Now we have the latest shambling zombie iteration of a voucher bill, called Senate Bill 2.


Which means it will come to a vote by the state Senate and then the state House.

And who do we have to thank for yet another version of legislation billionaires insist we need but voters don’t want?
These guys:

  • Senator John Eichelberger, (R-Blair),
  • Senator Richard Alloway, (R-Franklin)
  • Senator Ryan Aument, (R-Lancaster),
  • Senator Pat Browne, (R-Lehigh),
  • Senator John DiSanto, (R-Dauphin)
  • Senator Mike Folmer, (R-Lebanon)
  • Senator Joe Scarnati, (R-Jefferson)

All Republicans. All bought and paid for by wealthy oligarchs. All convinced that we need to give School Vouchers yet another try in the Keystone state.

And who voted against letting the monster out once again? These guys:

  • Senator James Brewster (D-Allegheny)
  • Senator Andrew Dinniman (D-Chester)
  • Senator Daylin Leach (D-Montgomery)
  • Senator Robert Tomlinson (R-Bucks)
  • Senator Anthony Williams (D-Philadelphia)

This time the beast has a new look – something called Education Savings Accounts (ESAs).

It’s really just putting another horn on the same old rubber creature.

They say ESAs allow state money to pay for private school tuition of elementary and high school students in struggling public school districts.

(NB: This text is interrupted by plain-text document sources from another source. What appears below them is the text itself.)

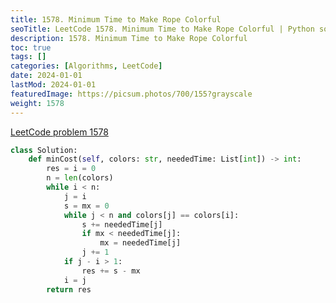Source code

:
 ```yaml
---
title: 1578. Minimum Time to Make Rope Colorful
seoTitle: LeetCode 1578. Minimum Time to Make Rope Colorful | Python solution and explanation
description: 1578. Minimum Time to Make Rope Colorful
toc: true
tags: []
categories: [Algorithms, LeetCode]
date: 2024-01-01
lastMod: 2024-01-01
featuredImage: https://picsum.photos/700/155?grayscale
weight: 1578
---
```


[LeetCode problem 1578](https://leetcode.com/problems/minimum-time-to-make-rope-colorful/)

```python
class Solution:
    def minCost(self, colors: str, neededTime: List[int]) -> int:
        res = i = 0
        n = len(colors)
        while i < n:
            j = i
            s = mx = 0
            while j < n and colors[j] == colors[i]:
                s += neededTime[j]
                if mx < neededTime[j]:
                    mx = neededTime[j]
                j += 1
            if j - i > 1:
                res += s - mx
            i = j
        return res

```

Oh great. Another way to siphon off hundreds of millions of dollars in taxpayer money from the public schools serving 90% of the state’s students.

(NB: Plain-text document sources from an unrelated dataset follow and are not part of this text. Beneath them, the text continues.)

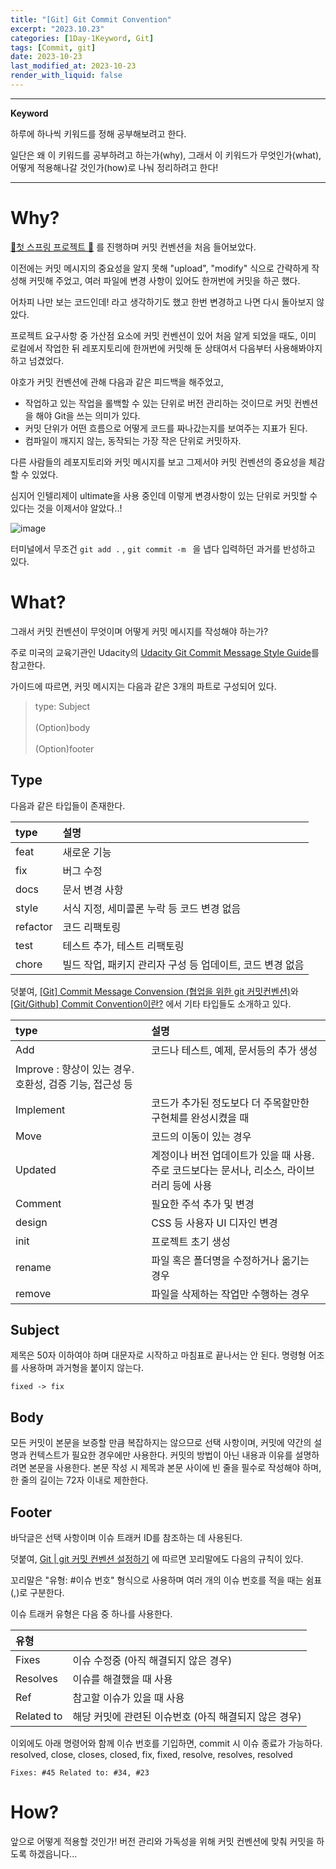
```yaml
---
title: "[Git] Git Commit Convention"
excerpt: "2023.10.23"
categories: [1Day-1Keyword, Git]
tags: [Commit, git]
date: 2023-10-23
last_modified_at: 2023-10-23
render_with_liquid: false
---
```


---- 
**Keyword**

하루에 하나씩 키워드를 정해 공부해보려고 한다.

일단은 왜 이 키워드를 공부하려고 하는가(why), 그래서 이 키워드가 무엇인가(what), 어떻게 적용해나갈 것인가(how)로 나눠 정리하려고 한다!

----- 

# Why?

[🚀첫 스프링 프로젝트 🚀](https://github.com/yeondori/wanted-pre-onboarding-backend) 를 진행하며 커밋 컨벤션을 처음 들어보았다. 

이전에는 커밋 메시지의 중요성을 알지 못해 "upload", "modify" 식으로 간략하게 작성해 커밋해 주었고, 여러 파일에 변경 사항이 있어도 한꺼번에 커밋을 하곤 했다.

어차피 나만 보는 코드인데! 라고 생각하기도 했고 한번 변경하고 나면 다시 돌아보지 않았다. 

프로젝트 요구사항 중 가산점 요소에 커밋 컨벤션이 있어 처음 알게 되었을 때도, 이미 로컬에서 작업한 뒤 레포지토리에 한꺼번에 커밋해 둔 상태여서 다음부터 사용해봐야지 하고 넘겼었다.

야호가 커밋 컨벤션에 관해 다음과 같은 피드백을 해주었고,

- 작업하고 있는 작업을 롤백할 수 있는 단위로 버전 관리하는 것이므로 커밋 컨벤션을 해야 Git을 쓰는 의미가 있다.
- 커밋 단위가 어떤 흐름으로 어떻게 코드를 짜나갔는지를 보여주는 지표가 된다.
- 컴파일이 깨지지 않는, 동작되는 가장 작은 단위로 커밋하자.


다른 사람들의 레포지토리와 커밋 메시지를 보고 그제서야 커밋 컨벤션의 중요성을 체감할 수 있었다.

심지어 인텔리제이 ultimate을 사용 중인데 이렇게 변경사항이 있는 단위로 커밋할 수 있다는 것을 이제서야 알았다..!

![image](https://github.com/yeondori/yeondori.github.io/assets/93027942/05fc3375-487c-40da-bf3c-05ff77e0ee73)

터미널에서 무조건 `git add .` , `git commit -m ` 을 냅다 입력하던 과거를 반성하고 있다. 


# What?

그래서 커밋 컨벤션이 무엇이며 어떻게 커밋 메시지를 작성해야 하는가? 

주로 미국의 교육기관인 Udacity의 [Udacity Git Commit Message Style Guide](https://udacity.github.io/git-styleguide/)를 참고한다.

가이드에 따르면, 커밋 메시지는 다음과 같은 3개의 파트로 구성되어 있다.


> type: Subject<br><br>(Option)body<br><br>(Option)footer


## Type

다음과 같은 타입들이 존재한다.

| type     | 설명                           |
|:---------|:-----------------------------|
| feat     | 새로운 기능                       |
| fix      | 버그 수정                        |
| docs     | 문서 변경 사항                     |
| style    | 서식 지정, 세미콜론 누락 등 코드 변경 없음    |
| refactor | 코드 리팩토링                      |
| test     | 테스트 추가, 테스트 리팩토링             |
| chore    | 빌드 작업, 패키지 관리자 구성 등 업데이트, 코드 변경 없음 |

덧붙여, [[Git] Commit Message Convension (협업을 위한 git 커밋컨벤션)](https://velog.io/@msung99/Git-Commit-Message-Convension)와 [[Git/Github] Commit Convention이란?](https://kdjun97.github.io/git-github/commit-convention/) 에서 기타 타입들도 소개하고 있다.

| type                                   | 설명                                                    |
|:---------------------------------------|:------------------------------------------------------|
| Add                                    | 코드나 테스트, 예제, 문서등의 추가 생성                               |
| Improve : 향상이 있는 경우. 호환성, 검증 기능, 접근성 등 |
| Implement                              | 코드가 추가된 정도보다 더 주목할만한 구현체를 완성시켰을 때                     |
| Move                                   | 코드의 이동이 있는 경우                                         |
| Updated                                | 계정이나 버전 업데이트가 있을 때 사용. 주로 코드보다는 문서나, 리소스, 라이브러리 등에 사용 |
| Comment                                | 필요한 주석 추가 및 변경                                        |
| design                                 | CSS 등 사용자 UI 디자인 변경                                   |
| init                                   | 프로젝트 초기 생성                                            |
| rename                                 | 파일 혹은 폴더명을 수정하거나 옮기는 경우                               |
| remove                                 | 파일을 삭제하는 작업만 수행하는 경우                                  |

## Subject

제목은 50자 이하여야 하며 대문자로 시작하고 마침표로 끝나서는 안 된다.
명령형 어조를 사용하며 과거형을 붙이지 않는다.
 
`fixed -> fix`

## Body

모든 커밋이 본문을 보증할 만큼 복잡하지는 않으므로 선택 사항이며, 커밋에 약간의 설명과 컨텍스트가 필요한 경우에만 사용한다. 
커밋의 방법이 아닌 내용과 이유를 설명하려면 본문을 사용한다.
본문 작성 시 제목과 본문 사이에 빈 줄을 필수로 작성해야 하며, 한 줄의 길이는 72자 이내로 제한한다.

## Footer

바닥글은 선택 사항이며 이슈 트래커 ID를 참조하는 데 사용된다.

덧붙여, [Git | git 커밋 컨벤션 설정하기](https://velog.io/@shin6403/Git-git-%EC%BB%A4%EB%B0%8B-%EC%BB%A8%EB%B2%A4%EC%85%98-%EC%84%A4%EC%A0%95%ED%95%98%EA%B8%B0) 에 따르면 꼬리말에도 다음의 규칙이 있다.

꼬리말은 "유형: #이슈 번호" 형식으로 사용하며 여러 개의 이슈 번호를 적을 때는 쉼표(,)로 구분한다.

이슈 트래커 유형은 다음 중 하나를 사용한다.

|유형|                                 |
|:-|:--------------------------------|
|Fixes| 이슈 수정중 (아직 해결되지 않은 경우)          |
|Resolves| 이슈를 해결했을 때 사용                   |
|Ref| 참고할 이슈가 있을 때 사용                 |
|Related to| 해당 커밋에 관련된 이슈번호 (아직 해결되지 않은 경우) |

이외에도 아래 명령어와 함께 이슈 번호를 기입하면, commit 시 이슈 종료가 가능하다.  resolved, close, closes, closed, fix, fixed, resolve, resolves, resolved 
  
`Fixes: #45 Related to: #34, #23`

# How?

앞으로 어떻게 적용할 것인가! 
버전 관리와 가독성을 위해 커밋 컨벤션에 맞춰 커밋을 하도록 하겠읍니다...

Will there be any way to make sure the money in these education savings accounts is going to the right place or is being used to help kids learn?

Nope.


Thanks a lot, so-called fiscal conservatives.

And guess who gets to pay the bill? YOU DO!

Watch property taxes increase to make up the shortfall in funding so your local public school can have the privilege of continuing to operate.

I wouldn’t mind more of my taxes going to public schools that are run democratically, are held accountable and teach things in the American mainstream.

But – call me crazy – I don’t want my money going to help indoctrinate the next generation of zealots who deny science, deny history, and deny the moral standards of our society.

When Evangelical Christians pretend the moral high ground by backing a President who pays off porn stars and belittles war heroes and the disabled, you can see why they need to demand government assistance to keep their pews filled.

Will not on my dime, Buster.

“Congress shall make no law respecting an establishment of religion, or prohibiting the free exercise thereof…”

Remember that?

It’s the establishment clause from the First Amendment. And if you need to wipe your ass with something, it certainly won’t be the U.S. Constitution!

Separation of church and state. Keep them separate.


It would rob us of hundreds of millions of dollars ($500 million at last estimate) that we need just to keep our public schools where they’re at!


Moreover, school vouchers are nothing new.


Three out of the four most recent studies on voucher programs, which examined the nation’s largest and oldest voucher strategies in Washington DC, Indiana, Ohio and Louisiana, all show student performance getting worse or not improving at all with vouchers.

A 2017 report from the Economic Policy Institute concluded that extensive research on vouchers over the past quarter century demonstrates that gains in student achievement – if present at all – are at best small. Students show no significant improvement in reading or math. In addition, the report showed that the risks outweigh any insignificant gains in test scores.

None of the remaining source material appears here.